RECORDS PROVIDED below:

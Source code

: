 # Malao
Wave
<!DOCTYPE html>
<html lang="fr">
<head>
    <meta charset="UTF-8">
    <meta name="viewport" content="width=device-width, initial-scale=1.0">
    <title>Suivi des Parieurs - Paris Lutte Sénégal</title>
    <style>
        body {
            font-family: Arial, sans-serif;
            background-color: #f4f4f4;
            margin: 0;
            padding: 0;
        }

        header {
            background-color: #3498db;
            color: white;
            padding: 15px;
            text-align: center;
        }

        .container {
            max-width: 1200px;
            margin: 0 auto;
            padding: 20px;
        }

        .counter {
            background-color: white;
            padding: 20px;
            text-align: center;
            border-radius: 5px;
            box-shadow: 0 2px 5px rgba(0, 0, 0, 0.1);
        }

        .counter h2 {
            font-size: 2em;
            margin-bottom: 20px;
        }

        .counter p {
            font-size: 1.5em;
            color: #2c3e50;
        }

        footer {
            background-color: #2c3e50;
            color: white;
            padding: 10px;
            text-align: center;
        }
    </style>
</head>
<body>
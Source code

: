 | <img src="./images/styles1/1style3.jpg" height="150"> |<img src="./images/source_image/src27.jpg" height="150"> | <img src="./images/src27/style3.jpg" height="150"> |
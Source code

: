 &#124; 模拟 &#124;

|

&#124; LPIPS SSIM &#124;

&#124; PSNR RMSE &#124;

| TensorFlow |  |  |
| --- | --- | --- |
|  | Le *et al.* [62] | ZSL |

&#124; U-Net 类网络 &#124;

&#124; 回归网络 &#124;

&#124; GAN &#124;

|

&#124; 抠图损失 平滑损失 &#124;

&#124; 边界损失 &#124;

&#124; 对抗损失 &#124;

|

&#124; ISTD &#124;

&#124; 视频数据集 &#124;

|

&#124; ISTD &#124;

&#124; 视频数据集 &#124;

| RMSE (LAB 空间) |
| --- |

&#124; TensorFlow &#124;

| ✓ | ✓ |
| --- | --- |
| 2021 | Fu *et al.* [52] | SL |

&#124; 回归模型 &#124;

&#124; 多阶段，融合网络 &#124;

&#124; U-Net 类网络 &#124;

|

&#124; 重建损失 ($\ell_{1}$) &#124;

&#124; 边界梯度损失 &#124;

End of RECORDS PROVIDED.

● **WHAT TO WORK ON**: From the records above, quote only the lines running from the line with "border-radius: 5px;" to the line with "padding: 10px;", both lines included.

● **OUTPUT OF THE TASK**:
            border-radius: 5px;
            box-shadow: 0 2px 5px rgba(0, 0, 0, 0.1);
        }

        .counter h2 {
            font-size: 2em;
            margin-bottom: 20px;
        }

        .counter p {
            font-size: 1.5em;
            color: #2c3e50;
        }

        footer {
            background-color: #2c3e50;
            color: white;
            padding: 10px;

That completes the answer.